From July 1 through October 1, the Canopy piloted our first three-month sabbatical. As the one who took leave during that time, I was frequently asked what that feels like and often responded “I feel like I have won the lottery,” a nod to how lucky I felt, and how rare this opportunity is.
But the lottery is actually a bad analogy. The fact that I was able to step away from the work I’ve been doing at the Canopy for the past 20 years is not random luck, nor a good fortune bestowed just on me as an individual. It took deliberate policies, structures, and financial stability to make it happen, and the benefits accrue to not only the person on leave but to everyone in the organization.
As we reflected as a team last week on what those benefits were, my teammates discussed how much they enjoyed the chance to step into new roles, and how good it felt to accomplish things presumed to be in my domain. They also realized how often the default setting is “ask Bill” since I have been around since the organization’s founding, instead of relying on the wisdom and experience of everyone on the team. Stepping in to lead together increased everyone’s sense of ownership and responsibility for the organization.
For my part, the time away gave me the chance to spend a month travelling to see friends in Europe, help my 90-year-old mother move into a condo near us, do some backpacking, attend a silent meditation retreat, go to Burning Man, and insulate my garage. Each of these was a gift on its own, and collectively they helped me slow down and be more present to the people and experiences around me. With this slower rhythm, I felt more capable of accessing my full self, with a wider range of emotions and capabilities than the limited version of me that shows up when part of me is here and the other parts are worrying about all that I am not doing. Rooted in the moment, I felt stronger, more alive than “being lived.”
As I return to work, I wonder whether these insights will fade, and worry a bit that the person my wife came to lovingly call “Sabbatical Bill” can only survive in the rare climes of time away from work. While it is too early to tell for sure, so far, I’ve found that being truly present is not only possible while sipping wine in Spanish cafes or dancing in the Nevada desert—it is possible with each person on every Zoom call and in every checkout line. I am starting to realize that I’m not just free during the blank spaces on the calendar, but in every space—free to really listen to the person I’m speaking with, free to find things funny or sad or interesting, free to ask “What is the point here, again?” Freedom isn’t the space we find on the other side of our responsibilities; it’s the space between the whirling world around us and our own internal responses to that world. Or as Viktor Frankl said, freedom is the space between stimulus and response.
The secret of the sabbatical seems to be less about just the time one spends away, and more about how we create and maintain the rituals and routines that preserve the sacred space of freedom in the face of the world’s pressures.
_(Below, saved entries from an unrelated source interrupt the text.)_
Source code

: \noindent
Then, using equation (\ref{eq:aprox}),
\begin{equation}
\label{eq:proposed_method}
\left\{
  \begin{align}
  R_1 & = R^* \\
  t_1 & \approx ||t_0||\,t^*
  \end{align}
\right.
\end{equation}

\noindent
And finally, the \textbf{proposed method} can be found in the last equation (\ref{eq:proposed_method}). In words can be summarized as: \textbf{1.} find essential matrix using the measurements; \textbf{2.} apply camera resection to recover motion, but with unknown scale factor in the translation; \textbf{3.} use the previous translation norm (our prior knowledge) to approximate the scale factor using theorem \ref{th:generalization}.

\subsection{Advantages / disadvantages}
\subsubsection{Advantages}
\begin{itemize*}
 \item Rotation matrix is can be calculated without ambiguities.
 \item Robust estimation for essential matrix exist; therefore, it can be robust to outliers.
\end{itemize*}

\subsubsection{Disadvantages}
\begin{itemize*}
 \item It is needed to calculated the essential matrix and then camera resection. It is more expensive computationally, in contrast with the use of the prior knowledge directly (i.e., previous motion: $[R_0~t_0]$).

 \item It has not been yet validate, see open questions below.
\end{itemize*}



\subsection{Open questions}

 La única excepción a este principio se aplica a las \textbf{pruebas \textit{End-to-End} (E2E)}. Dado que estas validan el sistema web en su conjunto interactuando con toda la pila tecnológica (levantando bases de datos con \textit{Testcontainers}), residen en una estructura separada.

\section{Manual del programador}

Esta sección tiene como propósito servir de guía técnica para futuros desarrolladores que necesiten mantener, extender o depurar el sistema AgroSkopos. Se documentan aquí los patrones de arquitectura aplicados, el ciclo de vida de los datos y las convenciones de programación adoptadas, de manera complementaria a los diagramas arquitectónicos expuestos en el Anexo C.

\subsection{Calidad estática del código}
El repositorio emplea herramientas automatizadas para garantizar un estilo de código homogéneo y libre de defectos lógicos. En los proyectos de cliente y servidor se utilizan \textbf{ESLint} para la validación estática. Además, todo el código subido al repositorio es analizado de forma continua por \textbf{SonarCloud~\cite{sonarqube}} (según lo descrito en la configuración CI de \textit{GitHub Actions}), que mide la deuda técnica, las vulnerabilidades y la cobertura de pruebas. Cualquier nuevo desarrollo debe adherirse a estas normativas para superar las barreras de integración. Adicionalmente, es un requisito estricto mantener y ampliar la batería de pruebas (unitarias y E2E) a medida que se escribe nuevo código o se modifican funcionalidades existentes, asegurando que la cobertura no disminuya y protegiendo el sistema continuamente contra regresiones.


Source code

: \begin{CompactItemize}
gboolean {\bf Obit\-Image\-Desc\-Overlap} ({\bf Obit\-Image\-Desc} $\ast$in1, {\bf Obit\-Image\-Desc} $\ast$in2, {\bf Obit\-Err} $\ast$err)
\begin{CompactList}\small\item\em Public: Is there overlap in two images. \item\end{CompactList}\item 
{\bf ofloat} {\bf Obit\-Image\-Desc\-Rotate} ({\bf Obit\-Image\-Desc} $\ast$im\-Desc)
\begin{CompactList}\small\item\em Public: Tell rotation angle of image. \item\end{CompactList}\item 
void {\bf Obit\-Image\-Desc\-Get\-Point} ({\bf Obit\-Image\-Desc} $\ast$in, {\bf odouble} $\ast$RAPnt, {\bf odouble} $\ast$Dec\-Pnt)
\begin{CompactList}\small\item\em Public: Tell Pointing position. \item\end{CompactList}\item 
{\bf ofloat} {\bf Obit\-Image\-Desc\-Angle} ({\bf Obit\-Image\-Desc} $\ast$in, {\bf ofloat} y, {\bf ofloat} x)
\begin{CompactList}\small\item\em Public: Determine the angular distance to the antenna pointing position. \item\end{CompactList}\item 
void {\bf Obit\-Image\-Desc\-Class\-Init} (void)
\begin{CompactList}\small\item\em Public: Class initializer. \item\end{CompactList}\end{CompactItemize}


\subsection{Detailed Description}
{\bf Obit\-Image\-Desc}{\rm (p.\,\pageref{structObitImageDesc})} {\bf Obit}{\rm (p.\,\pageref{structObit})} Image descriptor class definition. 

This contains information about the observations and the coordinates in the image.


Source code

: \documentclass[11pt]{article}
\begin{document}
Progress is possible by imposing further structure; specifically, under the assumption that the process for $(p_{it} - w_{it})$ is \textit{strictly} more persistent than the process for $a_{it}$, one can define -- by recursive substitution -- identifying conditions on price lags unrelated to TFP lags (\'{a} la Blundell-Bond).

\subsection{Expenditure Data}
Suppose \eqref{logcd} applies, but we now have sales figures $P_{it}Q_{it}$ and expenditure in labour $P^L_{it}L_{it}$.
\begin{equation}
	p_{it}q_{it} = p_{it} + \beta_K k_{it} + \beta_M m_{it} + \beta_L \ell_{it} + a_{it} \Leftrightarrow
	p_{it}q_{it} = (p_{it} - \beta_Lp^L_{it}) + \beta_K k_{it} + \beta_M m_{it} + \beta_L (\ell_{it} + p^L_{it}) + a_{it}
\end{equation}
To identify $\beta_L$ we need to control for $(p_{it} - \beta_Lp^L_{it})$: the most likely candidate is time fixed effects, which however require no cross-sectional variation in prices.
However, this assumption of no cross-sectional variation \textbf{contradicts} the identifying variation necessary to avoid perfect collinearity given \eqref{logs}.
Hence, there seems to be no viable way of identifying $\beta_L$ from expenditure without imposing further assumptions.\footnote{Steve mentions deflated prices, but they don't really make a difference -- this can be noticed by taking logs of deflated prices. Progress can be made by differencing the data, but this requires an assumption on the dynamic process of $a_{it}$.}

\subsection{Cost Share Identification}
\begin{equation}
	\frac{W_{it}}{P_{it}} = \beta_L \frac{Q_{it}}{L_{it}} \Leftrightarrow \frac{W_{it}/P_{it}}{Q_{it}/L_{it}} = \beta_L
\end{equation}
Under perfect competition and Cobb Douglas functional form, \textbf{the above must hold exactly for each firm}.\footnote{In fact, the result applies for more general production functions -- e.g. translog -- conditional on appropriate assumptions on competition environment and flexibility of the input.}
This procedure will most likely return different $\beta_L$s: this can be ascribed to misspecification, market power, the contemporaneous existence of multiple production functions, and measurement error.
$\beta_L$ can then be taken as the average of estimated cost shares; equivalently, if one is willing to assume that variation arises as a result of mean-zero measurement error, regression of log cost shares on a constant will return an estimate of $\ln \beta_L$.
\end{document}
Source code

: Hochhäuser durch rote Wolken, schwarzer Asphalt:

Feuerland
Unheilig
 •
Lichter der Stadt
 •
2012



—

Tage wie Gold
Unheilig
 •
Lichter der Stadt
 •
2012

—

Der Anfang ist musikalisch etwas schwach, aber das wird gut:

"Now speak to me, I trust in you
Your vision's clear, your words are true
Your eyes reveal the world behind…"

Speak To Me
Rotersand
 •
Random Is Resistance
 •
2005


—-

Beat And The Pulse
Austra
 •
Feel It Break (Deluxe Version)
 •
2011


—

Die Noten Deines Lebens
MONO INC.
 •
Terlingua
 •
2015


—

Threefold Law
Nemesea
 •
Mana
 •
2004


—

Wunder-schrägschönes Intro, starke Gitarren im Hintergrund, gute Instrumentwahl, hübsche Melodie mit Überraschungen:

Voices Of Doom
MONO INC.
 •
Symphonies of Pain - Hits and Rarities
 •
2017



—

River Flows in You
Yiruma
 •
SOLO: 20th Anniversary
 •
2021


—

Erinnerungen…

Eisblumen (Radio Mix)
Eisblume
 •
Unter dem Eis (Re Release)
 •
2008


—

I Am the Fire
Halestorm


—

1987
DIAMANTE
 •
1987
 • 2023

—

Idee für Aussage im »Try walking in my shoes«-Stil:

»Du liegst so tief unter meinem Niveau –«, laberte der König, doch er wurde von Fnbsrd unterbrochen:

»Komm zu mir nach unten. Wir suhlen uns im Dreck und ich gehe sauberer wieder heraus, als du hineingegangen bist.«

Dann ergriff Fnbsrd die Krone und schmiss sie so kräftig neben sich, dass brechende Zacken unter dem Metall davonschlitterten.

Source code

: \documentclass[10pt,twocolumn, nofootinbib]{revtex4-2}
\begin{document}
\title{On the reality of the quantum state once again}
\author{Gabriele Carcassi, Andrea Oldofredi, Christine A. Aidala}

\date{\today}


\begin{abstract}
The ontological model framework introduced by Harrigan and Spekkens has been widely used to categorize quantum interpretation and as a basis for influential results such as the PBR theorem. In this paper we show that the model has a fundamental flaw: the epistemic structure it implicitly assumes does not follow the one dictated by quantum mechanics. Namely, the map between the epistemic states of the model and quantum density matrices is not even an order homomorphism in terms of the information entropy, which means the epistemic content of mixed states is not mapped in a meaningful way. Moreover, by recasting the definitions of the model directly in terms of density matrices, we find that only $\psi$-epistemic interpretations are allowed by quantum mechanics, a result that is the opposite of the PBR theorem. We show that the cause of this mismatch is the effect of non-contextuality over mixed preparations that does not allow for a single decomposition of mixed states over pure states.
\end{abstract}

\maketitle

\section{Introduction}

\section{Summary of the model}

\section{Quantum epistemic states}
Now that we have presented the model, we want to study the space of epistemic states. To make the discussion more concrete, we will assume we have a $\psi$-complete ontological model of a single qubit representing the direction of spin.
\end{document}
For me, these are daily meditation time and a weekly rhythm of planning and reflection, and for our team it is “home day,” where we pause to review the past quarter to see how our intentions matched our results, and to draw the lessons that will help us face the quarter ahead with new resolve and greater wisdom. I trust that these regular rituals will help us preserve the ways we grew personally and collectively during those three months, and to prepare for the days other teammates spend on sabbatical in coming years.
So, rather than thinking of a sabbatical as a rare lottery ticket, or as something defined by the time away, I’ve come to think of it as a renewable resource, and a way of remaining present in our lives regardless of where we find ourselves.